Exercise instructions. Pull out every line with the word "textit" from the entries below.

(Extracted records Opens)

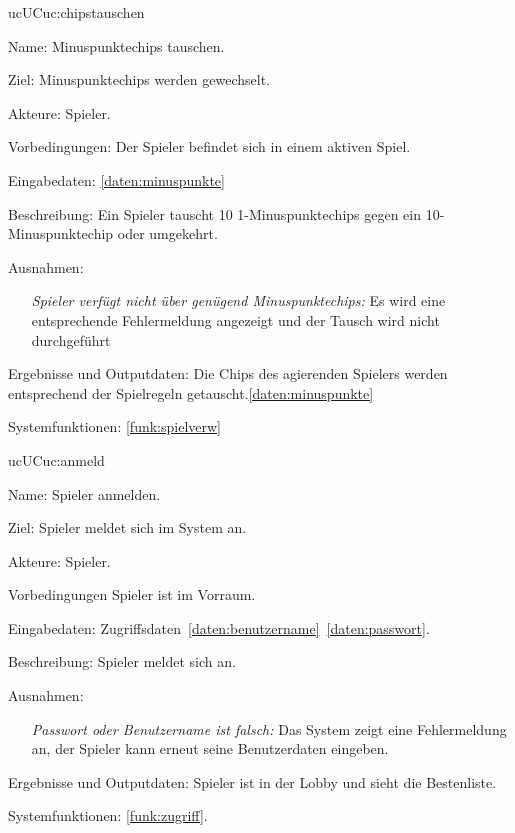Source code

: \begin{description}[leftmargin=5em, style=sameline]
			\begin{lhp}{uc}{UC}{uc:chipstauschen}
		\item [Name:]Minuspunktechips tauschen.
		\item [Ziel:]Minuspunktechips werden gewechselt.
		\item [Akteure:]Spieler.
		\item [Vorbedingungen:]Der Spieler befindet sich in einem aktiven Spiel.
		\item [Eingabedaten:]\ref{daten:minuspunkte}
		\item [Beschreibung:]Ein Spieler tauscht 10 1-Minuspunktechips gegen ein 10-Minuspunktechip oder umgekehrt.
		\item [Ausnahmen:]\hfill
		\begin{itemize}
		    \item[]
		    \textit{Spieler verfügt nicht über genügend Minuspunktechips: }Es wird eine entsprechende Fehlermeldung angezeigt und der Tausch wird nicht durchgeführt
		\end{itemize}
		\item [Ergebnisse und Outputdaten:]Die Chips des agierenden Spielers werden entsprechend der Spielregeln getauscht.\ref{daten:minuspunkte}
		\item [Systemfunktionen:]
		\ref{funk:spielverw}
	\end{lhp}
	
	\begin{lhp}{uc}{UC}{uc:anmeld}
		\item [Name:] Spieler anmelden.
		\item [Ziel:] Spieler meldet sich im System an.
		\item [Akteure:] Spieler.
		\item [Vorbedingungen] Spieler ist im Vorraum.
		\item [Eingabedaten:] Zugriffsdaten~\ref{daten:benutzername}~\ref{daten:passwort}.
		\item [Beschreibung:] Spieler meldet sich an.							
		\item [Ausnahmen:] \hfill
			\begin{itemize} 
				\item[] \textit{Passwort oder Benutzername ist falsch:} Das System zeigt eine Fehlermeldung an, der Spieler kann erneut seine Benutzerdaten eingeben.
				
			\end{itemize}
		\item [Ergebnisse und Outputdaten:] Spieler ist in der Lobby und sieht die Bestenliste.	
		\item [Systemfunktionen:] \ref{funk:zugriff}.
	\end{lhp}
	

\end{description}
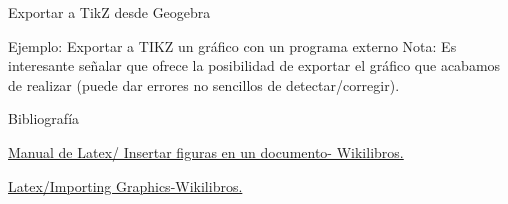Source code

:\documentclass{beamer}
\begin{document}
\begin{frame}{Exportar a TikZ desde Geogebra}
\begin{exampleblock}{Ejemplo: Exportar a TIKZ  un gr\'afico con un programa externo}
Nota: Es interesante se\~nalar que ofrece la posibilidad de exportar el gr\'afico
que acabamos de realizar (puede dar errores no sencillos de detectar/corregir).
\end{exampleblock}
\end{frame}






\begin{frame}[fragile]{Bibliograf\'ia}
\begin{thebibliography}{10}
 \href{http://es.wikibooks.org/wiki/Manual_de_LaTeX/Insertar_figuras_en_un_documento}{Manual de Latex/ Insertar figuras en un documento- Wikilibros.}

\href{http://en.wikibooks.org/wiki/LaTeX/Importing_Graphics}{Latex/Importing Graphics-Wikilibros.}


\end{thebibliography}
\end{frame}
\end{document}
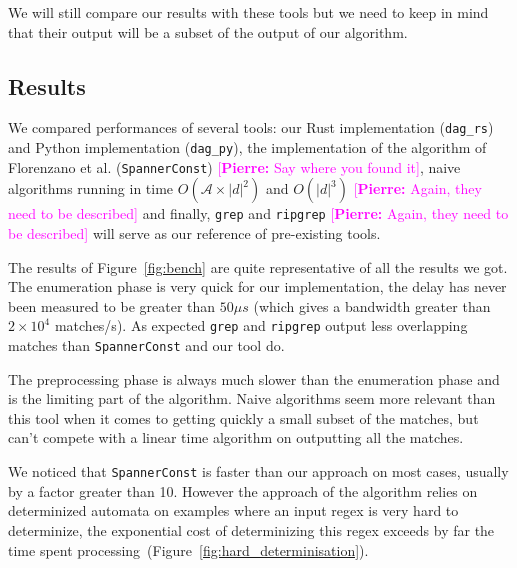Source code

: \documentclass[12px]{article}
\theoremstyle{definition}
\newcommand{\pierre}[1]{\textcolor{magenta}{[\textbf{Pierre:} #1]}}
\begin{document}
      We will still compare our results with these tools but we need to
      keep in mind that their output will be a subset of the output of our
      algorithm.

    \subsection{Results}

      We compared performances of several tools: our Rust implementation
      (\texttt{dag\_rs}) and Python implementation (\texttt{dag\_py}), the
      implementation of the algorithm of Florenzano et al.
      \cite{florenzano2018constant} (\texttt{SpannerConst}) \pierre{Say where
      you found it}, naive algorithms running in time $O(\mathcal{A} \times
      |d|^2)$ and $O(|d|^3)$ \pierre{Again, they need to be described} and
      finally, \texttt{grep} and \texttt{ripgrep} \pierre{Again, they need to
      be described} will serve as our reference of pre-existing tools.

      The results of Figure~\ref{fig:bench} are quite representative of all the
      results we got. The enumeration phase is very quick for our
      implementation, the delay has never been measured to be greater than $50
      \mu s$ (which gives a bandwidth greater than $2 \times 10^4$ matches/s).
      As expected \texttt{grep} and \texttt{ripgrep} output less overlapping
      matches than \texttt{SpannerConst} and our tool do.

      The preprocessing phase is always much slower than the enumeration phase
      and is the limiting part of the algorithm. Naive algorithms seem more
      relevant than this tool when it comes to getting quickly a small subset
      of the matches, but can't compete with a linear time algorithm on
      outputting all the matches.

      We noticed that \texttt{SpannerConst} is faster than our approach on most
      cases, usually by a factor greater than 10. However the approach of the
      algorithm relies on determinized automata on examples where an input
      regex is very hard to determinize, the exponential cost of determinizing
      this regex exceeds by far the time spent
      processing~(Figure~\ref{fig:hard_determinisation}).
\end{document}
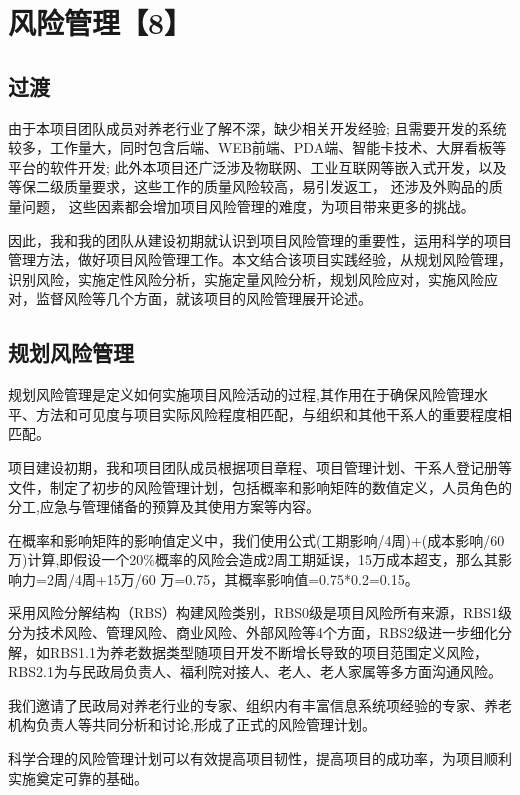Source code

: \documentclass[UTF8]{../computerUniverse}
\begin{document}
\chapter{风险管理【8】}

\section{过渡}

由于本项目团队成员对养老行业了解不深，缺少相关开发经验;
且需要开发的系统较多，工作量大，同时包含后端、WEB前端、PDA端、智能卡技术、大屏看板等平台的软件开发;
此外本项目还广泛涉及物联网、工业互联网等嵌入式开发，以及等保二级质量要求，这些工作的质量风险较高，易引发返工，
还涉及外购品的质量问题，
这些因素都会增加项目风险管理的难度，为项目带来更多的挑战。

因此，我和我的团队从建设初期就认识到项目风险管理的重要性，运用科学的项目管理方法，做好项目风险管理工作。本文结合该项目实践经验，从规划风险管理，识别风险，实施定性风险分析，实施定量风险分析，规划风险应对，实施风险应对，监督风险等几个方面，就该项目的风险管理展开论述。

\section{规划风险管理}

规划风险管理是定义如何实施项目风险活动的过程,其作用在于确保风险管理水平、方法和可见度与项目实际风险程度相匹配，与组织和其他干系人的重要程度相匹配。

项目建设初期，我和项目团队成员根据项目章程、项目管理计划、干系人登记册等文件，制定了初步的风险管理计划，包括概率和影响矩阵的数值定义，人员角色的分工,应急与管理储备的预算及其使用方案等内容。

在概率和影响矩阵的影响值定义中，我们使用公式(工期影响/4周)+(成本影响/60万)计算,即假设一个20\%概率的风险会造成2周工期延误，15万成本超支，那么其影响力=2周/4周+15万/60 万=0.75，其概率影响值=0.75*0.2=0.15。

采用风险分解结构（RBS）构建风险类别，RBS0级是项目风险所有来源，RBS1级分为技术风险、管理风险、商业风险、外部风险等4个方面，RBS2级进一步细化分解，如RBS1.1为养老数据类型随项目开发不断增长导致的项目范围定义风险，RBS2.1为与民政局负责人、福利院对接人、老人、老人家属等多方面沟通风险。

我们邀请了民政局对养老行业的专家、组织内有丰富信息系统项经验的专家、养老机构负责人等共同分析和讨论,形成了正式的风险管理计划。

科学合理的风险管理计划可以有效提高项目韧性，提高项目的成功率，为项目顺利实施奠定可靠的基础。
\end{document}
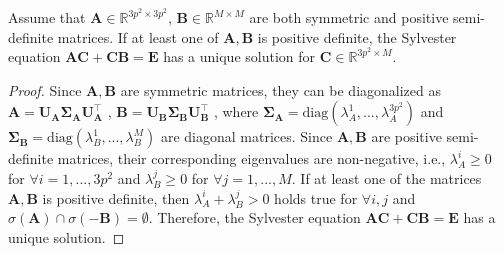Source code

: \begin{theorem}
\label{th2}
Assume that $\bm{A}\in\mathbb{R}^{3p^2\times 3p^2}$, $\bm{B}\in\mathbb{R}^{M\times M}$ are both symmetric and positive semi-definite matrices. If at least one of $\bm{A}, \bm{B}$ is positive definite, the Sylvester equation $\bm{A}\bm{C}
+
\bm{C}\bm{B}
=
\bm{E}$ has a unique solution for $\bm{C}\in \mathbb{R}^{3p^2\times M}$.
\end{theorem}
\vspace{-4mm}
\begin{proof}
Since $\bm{A}, \bm{B}$ are symmetric matrices, they can be diagonalized as 
$
\bm{A}
=
\bm{U}_{\bm{A}}\bm{\Sigma}_{\bm{A}}\bm{U}_{\bm{A}}^{\top}
$
,
$
\bm{B}
=
\bm{U}_{\bm{B}}\bm{\Sigma}_{\bm{B}}\bm{U}_{\bm{B}}^{\top}
$
,
where $\bm{\Sigma}_{\bm{A}}=\text{diag}(\lambda_{A}^{1},...,\lambda_{A}^{3p^2})$ and $\bm{\Sigma}_{\bm{B}}=\text{diag}(\lambda_{B}^{1},...,\lambda_{B}^{M})$ are diagonal matrices. Since $\bm{A}, \bm{B}$ are positive semi-definite matrices, their corresponding eigenvalues are non-negative, i.e., $\lambda_{A}^{i}\ge0$ for $\forall i=1,...,3p^2$ and $\lambda_{B}^{j}\ge0$ for $\forall j=1,...,M$. If at least one of the matrices $\bm{A}, \bm{B}$ is positive definite, then $\lambda_{A}^{i}+\lambda_{B}^{j}>0$ holds true for $\forall i, j$ and $\sigma(\bm{A})\cap\sigma(\bm{-B})=\emptyset$. Therefore, the Sylvester equation $\bm{A}\bm{C}
+
\bm{C}\bm{B}
=
\bm{E}$ has a unique solution.
\end{proof}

(Extracted records Closes)

Result of this exercise.
		    \textit{Spieler verfügt nicht über genügend Minuspunktechips: }Es wird eine entsprechende Fehlermeldung angezeigt und der Tausch wird nicht durchgeführt
				\item[] \textit{Passwort oder Benutzername ist falsch:} Das System zeigt eine Fehlermeldung an, der Spieler kann erneut seine Benutzerdaten eingeben.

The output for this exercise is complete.